ABOUT THIS EXERCISE >> Each line below either holds the string "узел" or doesn't. Count those that do and give only the number.

*** MATERIAL FOR THIS EXERCISE ***

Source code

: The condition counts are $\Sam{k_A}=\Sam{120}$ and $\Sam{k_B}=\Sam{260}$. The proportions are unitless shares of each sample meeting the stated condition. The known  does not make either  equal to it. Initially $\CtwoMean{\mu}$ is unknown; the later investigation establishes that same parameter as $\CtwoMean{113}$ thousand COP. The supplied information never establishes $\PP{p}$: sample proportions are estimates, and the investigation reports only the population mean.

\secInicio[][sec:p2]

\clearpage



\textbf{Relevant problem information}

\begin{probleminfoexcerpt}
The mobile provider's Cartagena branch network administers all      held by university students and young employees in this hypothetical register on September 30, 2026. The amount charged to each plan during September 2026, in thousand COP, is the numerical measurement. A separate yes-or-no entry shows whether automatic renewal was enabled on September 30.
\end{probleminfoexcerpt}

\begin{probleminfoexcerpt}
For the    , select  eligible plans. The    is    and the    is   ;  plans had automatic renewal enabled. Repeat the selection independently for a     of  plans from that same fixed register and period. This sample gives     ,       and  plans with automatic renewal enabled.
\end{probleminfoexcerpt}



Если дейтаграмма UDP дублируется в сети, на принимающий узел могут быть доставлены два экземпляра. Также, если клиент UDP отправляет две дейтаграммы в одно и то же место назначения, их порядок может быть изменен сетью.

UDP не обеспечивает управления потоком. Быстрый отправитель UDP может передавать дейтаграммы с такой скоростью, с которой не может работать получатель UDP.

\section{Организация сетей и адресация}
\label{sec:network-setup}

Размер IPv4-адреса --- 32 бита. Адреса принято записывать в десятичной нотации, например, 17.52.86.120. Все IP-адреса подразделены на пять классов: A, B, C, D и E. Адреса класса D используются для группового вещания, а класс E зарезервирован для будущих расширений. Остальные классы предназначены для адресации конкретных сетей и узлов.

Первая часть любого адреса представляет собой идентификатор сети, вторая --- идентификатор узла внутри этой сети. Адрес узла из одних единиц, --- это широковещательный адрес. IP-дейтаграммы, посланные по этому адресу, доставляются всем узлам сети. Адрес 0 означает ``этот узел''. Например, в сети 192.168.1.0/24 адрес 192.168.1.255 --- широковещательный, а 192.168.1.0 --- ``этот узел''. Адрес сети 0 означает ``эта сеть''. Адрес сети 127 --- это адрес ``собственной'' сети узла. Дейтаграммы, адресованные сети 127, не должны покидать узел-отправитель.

*** End of MATERIAL FOR THIS EXERCISE ***

TASK SOLUTION >> 2